(Stored data)
——————
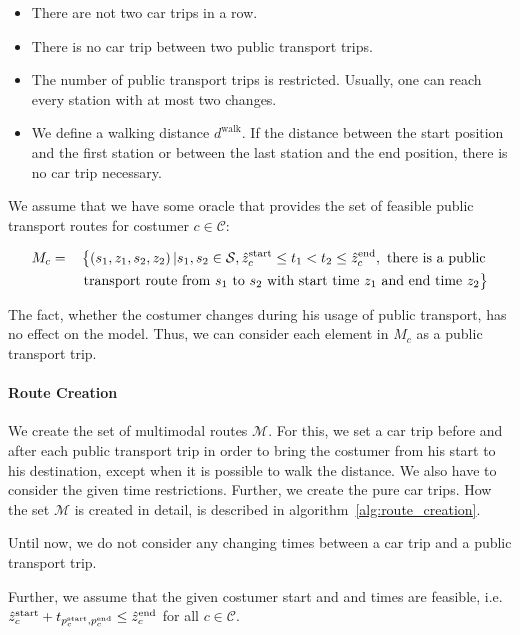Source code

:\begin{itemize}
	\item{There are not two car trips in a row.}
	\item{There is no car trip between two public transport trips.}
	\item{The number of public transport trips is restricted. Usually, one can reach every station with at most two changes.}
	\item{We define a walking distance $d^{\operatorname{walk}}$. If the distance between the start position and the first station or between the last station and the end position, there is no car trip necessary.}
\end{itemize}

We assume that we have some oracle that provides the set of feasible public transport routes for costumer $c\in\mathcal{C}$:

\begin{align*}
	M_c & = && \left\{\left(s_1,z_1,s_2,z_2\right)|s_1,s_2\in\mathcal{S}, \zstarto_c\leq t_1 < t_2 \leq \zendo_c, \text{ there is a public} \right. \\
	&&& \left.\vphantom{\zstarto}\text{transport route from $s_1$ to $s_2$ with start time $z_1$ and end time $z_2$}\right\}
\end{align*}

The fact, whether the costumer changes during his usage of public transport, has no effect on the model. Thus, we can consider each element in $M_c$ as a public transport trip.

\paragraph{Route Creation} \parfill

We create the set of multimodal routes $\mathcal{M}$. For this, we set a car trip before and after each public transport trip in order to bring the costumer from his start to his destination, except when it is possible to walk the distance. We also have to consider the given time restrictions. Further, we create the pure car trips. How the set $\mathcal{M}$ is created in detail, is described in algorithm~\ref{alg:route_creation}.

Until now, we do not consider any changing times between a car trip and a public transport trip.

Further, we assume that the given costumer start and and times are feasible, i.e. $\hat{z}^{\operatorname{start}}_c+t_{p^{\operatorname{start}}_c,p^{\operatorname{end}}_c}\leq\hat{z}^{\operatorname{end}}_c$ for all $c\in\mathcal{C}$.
——————
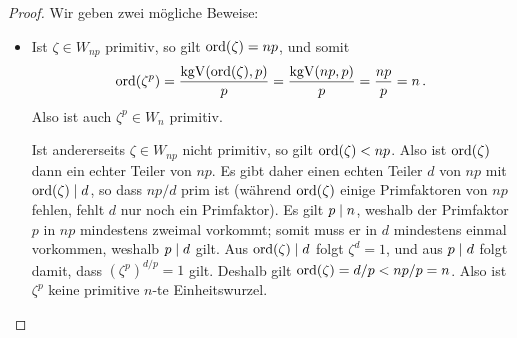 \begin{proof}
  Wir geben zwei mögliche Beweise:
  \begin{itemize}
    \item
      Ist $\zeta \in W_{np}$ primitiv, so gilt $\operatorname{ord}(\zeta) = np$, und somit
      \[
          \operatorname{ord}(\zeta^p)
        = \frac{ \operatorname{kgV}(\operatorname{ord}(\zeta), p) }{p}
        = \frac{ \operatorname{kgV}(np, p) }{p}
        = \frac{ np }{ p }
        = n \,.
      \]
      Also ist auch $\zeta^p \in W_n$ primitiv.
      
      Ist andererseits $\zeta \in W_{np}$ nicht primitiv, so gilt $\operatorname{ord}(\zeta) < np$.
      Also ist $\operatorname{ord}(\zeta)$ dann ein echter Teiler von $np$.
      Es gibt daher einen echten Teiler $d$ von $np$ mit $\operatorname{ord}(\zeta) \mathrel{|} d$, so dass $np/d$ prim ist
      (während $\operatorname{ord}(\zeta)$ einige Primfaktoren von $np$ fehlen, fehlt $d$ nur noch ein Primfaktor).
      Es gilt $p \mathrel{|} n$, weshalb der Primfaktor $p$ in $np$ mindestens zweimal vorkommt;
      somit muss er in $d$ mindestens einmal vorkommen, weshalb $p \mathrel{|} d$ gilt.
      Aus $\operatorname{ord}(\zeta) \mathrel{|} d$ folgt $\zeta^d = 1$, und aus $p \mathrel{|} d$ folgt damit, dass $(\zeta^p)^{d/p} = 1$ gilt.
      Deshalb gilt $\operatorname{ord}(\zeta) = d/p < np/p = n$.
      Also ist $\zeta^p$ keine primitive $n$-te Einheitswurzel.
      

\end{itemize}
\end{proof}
——————
_What you are asked to do:_ Report the count of lines in the entries that contain the string "somit", and nothing besides it.

_Output below:_ 2